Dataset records

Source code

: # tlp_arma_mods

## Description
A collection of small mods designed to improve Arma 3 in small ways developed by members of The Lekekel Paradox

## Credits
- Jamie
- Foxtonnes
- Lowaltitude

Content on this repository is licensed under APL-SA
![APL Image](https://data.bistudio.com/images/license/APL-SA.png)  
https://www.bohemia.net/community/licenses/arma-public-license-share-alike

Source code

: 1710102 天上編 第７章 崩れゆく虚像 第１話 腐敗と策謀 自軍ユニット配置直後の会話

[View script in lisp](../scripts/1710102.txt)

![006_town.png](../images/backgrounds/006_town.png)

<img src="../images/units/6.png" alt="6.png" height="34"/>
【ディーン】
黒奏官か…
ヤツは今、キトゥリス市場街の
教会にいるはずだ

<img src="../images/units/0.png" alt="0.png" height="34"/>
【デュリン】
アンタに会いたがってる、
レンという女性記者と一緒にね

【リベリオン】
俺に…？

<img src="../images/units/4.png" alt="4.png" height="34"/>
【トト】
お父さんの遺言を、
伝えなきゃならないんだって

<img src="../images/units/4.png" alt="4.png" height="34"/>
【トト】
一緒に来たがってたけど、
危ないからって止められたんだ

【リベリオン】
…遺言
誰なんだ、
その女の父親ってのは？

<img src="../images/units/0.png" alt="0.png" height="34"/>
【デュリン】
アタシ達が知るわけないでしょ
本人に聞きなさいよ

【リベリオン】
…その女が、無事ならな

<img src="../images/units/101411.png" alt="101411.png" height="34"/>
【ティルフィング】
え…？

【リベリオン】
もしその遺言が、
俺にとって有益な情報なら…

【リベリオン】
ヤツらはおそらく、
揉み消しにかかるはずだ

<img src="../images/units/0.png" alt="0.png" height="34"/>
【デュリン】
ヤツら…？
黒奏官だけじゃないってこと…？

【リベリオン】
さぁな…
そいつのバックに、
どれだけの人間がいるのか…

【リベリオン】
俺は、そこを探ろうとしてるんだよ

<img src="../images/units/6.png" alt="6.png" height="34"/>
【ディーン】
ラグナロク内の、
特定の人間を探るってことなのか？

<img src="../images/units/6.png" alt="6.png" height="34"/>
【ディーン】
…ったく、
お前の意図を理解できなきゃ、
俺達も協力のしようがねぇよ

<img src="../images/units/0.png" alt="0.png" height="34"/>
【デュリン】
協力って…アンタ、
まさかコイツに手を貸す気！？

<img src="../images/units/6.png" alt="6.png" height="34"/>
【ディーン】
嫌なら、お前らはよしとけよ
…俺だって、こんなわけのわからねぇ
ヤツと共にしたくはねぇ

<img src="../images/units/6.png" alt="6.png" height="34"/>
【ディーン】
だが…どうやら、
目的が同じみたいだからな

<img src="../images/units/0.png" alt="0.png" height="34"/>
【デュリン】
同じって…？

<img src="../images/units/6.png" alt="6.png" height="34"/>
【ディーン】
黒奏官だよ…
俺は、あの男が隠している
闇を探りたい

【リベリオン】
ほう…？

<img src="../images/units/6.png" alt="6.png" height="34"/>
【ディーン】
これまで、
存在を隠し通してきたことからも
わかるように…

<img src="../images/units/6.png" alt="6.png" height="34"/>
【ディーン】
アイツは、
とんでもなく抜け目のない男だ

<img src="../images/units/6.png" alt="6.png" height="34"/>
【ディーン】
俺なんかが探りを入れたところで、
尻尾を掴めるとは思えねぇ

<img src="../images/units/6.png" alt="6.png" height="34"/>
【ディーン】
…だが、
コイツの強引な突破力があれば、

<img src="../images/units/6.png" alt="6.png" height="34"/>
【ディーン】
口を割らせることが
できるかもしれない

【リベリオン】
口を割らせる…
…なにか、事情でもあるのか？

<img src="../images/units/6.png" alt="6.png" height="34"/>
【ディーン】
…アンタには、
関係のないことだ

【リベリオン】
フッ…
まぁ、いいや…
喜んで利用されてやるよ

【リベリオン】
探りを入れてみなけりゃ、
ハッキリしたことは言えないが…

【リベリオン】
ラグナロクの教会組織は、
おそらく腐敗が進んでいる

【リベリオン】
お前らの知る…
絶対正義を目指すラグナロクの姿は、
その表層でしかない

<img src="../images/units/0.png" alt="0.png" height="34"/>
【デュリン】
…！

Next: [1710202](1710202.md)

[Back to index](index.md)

What to do —
A verbatim transcription of all the entries above is required.

Exercise output —
Source code

: # tlp_arma_mods

## Description
A collection of small mods designed to improve Arma 3 in small ways developed by members of The Lekekel Paradox

## Credits
- Jamie
- Foxtonnes
- Lowaltitude

Content on this repository is licensed under APL-SA
![APL Image](https://data.bistudio.com/images/license/APL-SA.png)  
https://www.bohemia.net/community/licenses/arma-public-license-share-alike

Source code

: 1710102 天上編 第７章 崩れゆく虚像 第１話 腐敗と策謀 自軍ユニット配置直後の会話

[View script in lisp](../scripts/1710102.txt)

![006_town.png](../images/backgrounds/006_town.png)

<img src="../images/units/6.png" alt="6.png" height="34"/>
【ディーン】
黒奏官か…
ヤツは今、キトゥリス市場街の
教会にいるはずだ

<img src="../images/units/0.png" alt="0.png" height="34"/>
【デュリン】
アンタに会いたがってる、
レンという女性記者と一緒にね

【リベリオン】
俺に…？

<img src="../images/units/4.png" alt="4.png" height="34"/>
【トト】
お父さんの遺言を、
伝えなきゃならないんだって

<img src="../images/units/4.png" alt="4.png" height="34"/>
【トト】
一緒に来たがってたけど、
危ないからって止められたんだ

【リベリオン】
…遺言
誰なんだ、
その女の父親ってのは？

<img src="../images/units/0.png" alt="0.png" height="34"/>
【デュリン】
アタシ達が知るわけないでしょ
本人に聞きなさいよ

【リベリオン】
…その女が、無事ならな

<img src="../images/units/101411.png" alt="101411.png" height="34"/>
【ティルフィング】
え…？

【リベリオン】
もしその遺言が、
俺にとって有益な情報なら…

【リベリオン】
ヤツらはおそらく、
揉み消しにかかるはずだ

<img src="../images/units/0.png" alt="0.png" height="34"/>
【デュリン】
ヤツら…？
黒奏官だけじゃないってこと…？

【リベリオン】
さぁな…
そいつのバックに、
どれだけの人間がいるのか…

【リベリオン】
俺は、そこを探ろうとしてるんだよ

<img src="../images/units/6.png" alt="6.png" height="34"/>
【ディーン】
ラグナロク内の、
特定の人間を探るってことなのか？

<img src="../images/units/6.png" alt="6.png" height="34"/>
【ディーン】
…ったく、
お前の意図を理解できなきゃ、
俺達も協力のしようがねぇよ

<img src="../images/units/0.png" alt="0.png" height="34"/>
【デュリン】
協力って…アンタ、
まさかコイツに手を貸す気！？

<img src="../images/units/6.png" alt="6.png" height="34"/>
【ディーン】
嫌なら、お前らはよしとけよ
…俺だって、こんなわけのわからねぇ
ヤツと共にしたくはねぇ

<img src="../images/units/6.png" alt="6.png" height="34"/>
【ディーン】
だが…どうやら、
目的が同じみたいだからな

<img src="../images/units/0.png" alt="0.png" height="34"/>
【デュリン】
同じって…？

<img src="../images/units/6.png" alt="6.png" height="34"/>
【ディーン】
黒奏官だよ…
俺は、あの男が隠している
闇を探りたい

【リベリオン】
ほう…？

<img src="../images/units/6.png" alt="6.png" height="34"/>
【ディーン】
これまで、
存在を隠し通してきたことからも
わかるように…

<img src="../images/units/6.png" alt="6.png" height="34"/>
【ディーン】
アイツは、
とんでもなく抜け目のない男だ

<img src="../images/units/6.png" alt="6.png" height="34"/>
【ディーン】
俺なんかが探りを入れたところで、
尻尾を掴めるとは思えねぇ

<img src="../images/units/6.png" alt="6.png" height="34"/>
【ディーン】
…だが、
コイツの強引な突破力があれば、

<img src="../images/units/6.png" alt="6.png" height="34"/>
【ディーン】
口を割らせることが
できるかもしれない

【リベリオン】
口を割らせる…
…なにか、事情でもあるのか？

<img src="../images/units/6.png" alt="6.png" height="34"/>
【ディーン】
…アンタには、
関係のないことだ

【リベリオン】
フッ…
まぁ、いいや…
喜んで利用されてやるよ

【リベリオン】
探りを入れてみなけりゃ、
ハッキリしたことは言えないが…

【リベリオン】
ラグナロクの教会組織は、
おそらく腐敗が進んでいる

【リベリオン】
お前らの知る…
絶対正義を目指すラグナロクの姿は、
その表層でしかない

<img src="../images/units/0.png" alt="0.png" height="34"/>
【デュリン】
…！

Next: [1710202](1710202.md)

[Back to index](index.md)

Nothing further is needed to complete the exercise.